BRIEF – Sift the material for lines containing "void", and return them.

*** Opening of DATA RECORDS ***

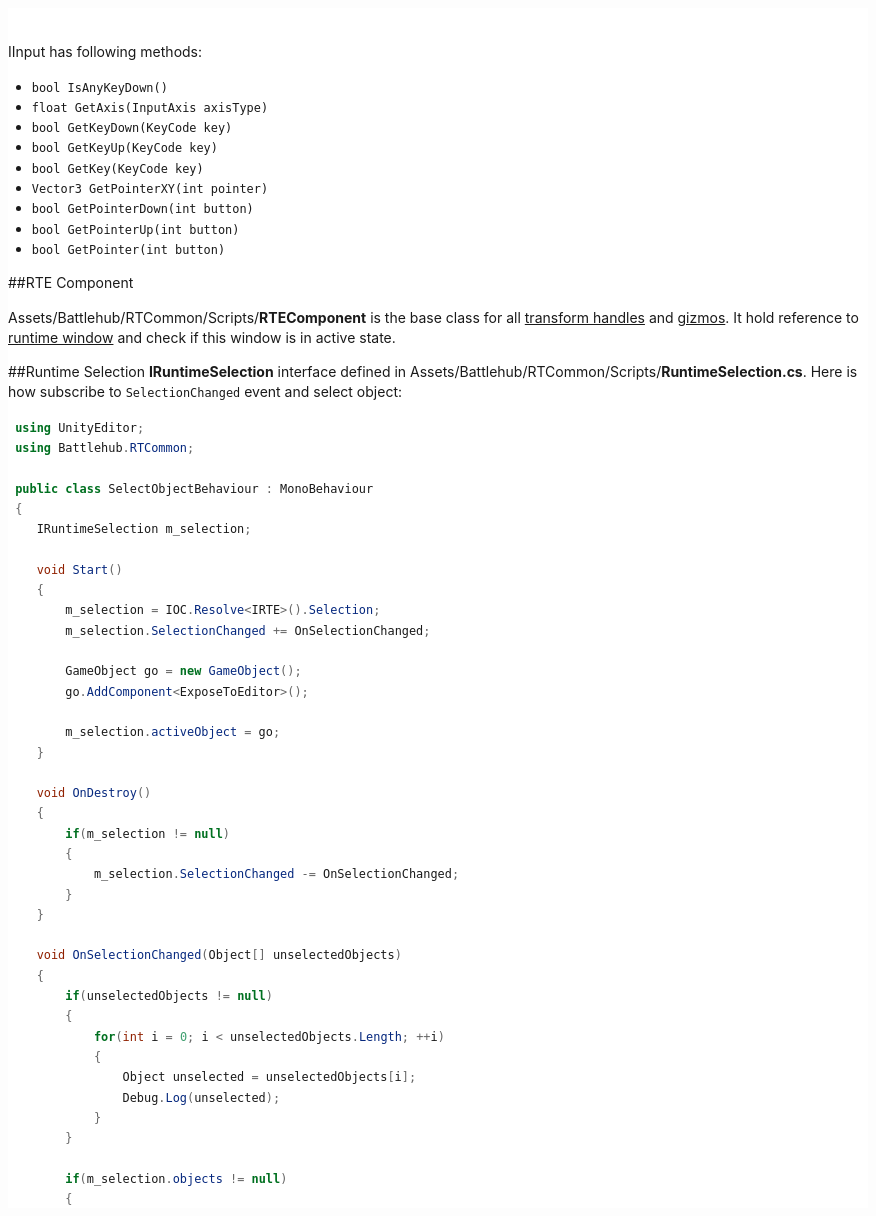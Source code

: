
 ``` C#
	
```

IInput has following methods:

 * `bool IsAnyKeyDown()`
 * `float GetAxis(InputAxis axisType)` 
 * `bool GetKeyDown(KeyCode key)`
 * `bool GetKeyUp(KeyCode key)`
 * `bool GetKey(KeyCode key)`        
 * `Vector3 GetPointerXY(int pointer)`
 * `bool GetPointerDown(int button)`
 * `bool GetPointerUp(int button)`        
 * `bool GetPointer(int button)`
        

##RTE Component

Assets/Battlehub/RTCommon/Scripts/__RTEComponent__ is the base class for all [transform handles](transform-handles.md) and [gizmos](gizmos.md).
It hold reference to [runtime window](#runtime-window) and check if this window is in active state. 

##Runtime Selection
__IRuntimeSelection__ interface defined in Assets/Battlehub/RTCommon/Scripts/__RuntimeSelection.cs__. Here is how subscribe to `SelectionChanged` event and select object:

``` C#
 using UnityEditor;
 using Battlehub.RTCommon;
 
 public class SelectObjectBehaviour : MonoBehaviour
 {
	IRuntimeSelection m_selection;

	void Start()
	{
		m_selection = IOC.Resolve<IRTE>().Selection;
		m_selection.SelectionChanged += OnSelectionChanged;

		GameObject go = new GameObject();
		go.AddComponent<ExposeToEditor>();
		
		m_selection.activeObject = go;
	}

	void OnDestroy()
	{
		if(m_selection != null)
		{
			m_selection.SelectionChanged -= OnSelectionChanged;
		}
	}

	void OnSelectionChanged(Object[] unselectedObjects)
	{
		if(unselectedObjects != null)
		{
			for(int i = 0; i < unselectedObjects.Length; ++i)
			{
				Object unselected = unselectedObjects[i];
				Debug.Log(unselected);
			}
		}

		if(m_selection.objects != null)
		{
```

*** Close of DATA RECORDS ***

EXERCISE RESULT –
	void Start()
	void OnDestroy()
	void OnSelectionChanged(Object[] unselectedObjects)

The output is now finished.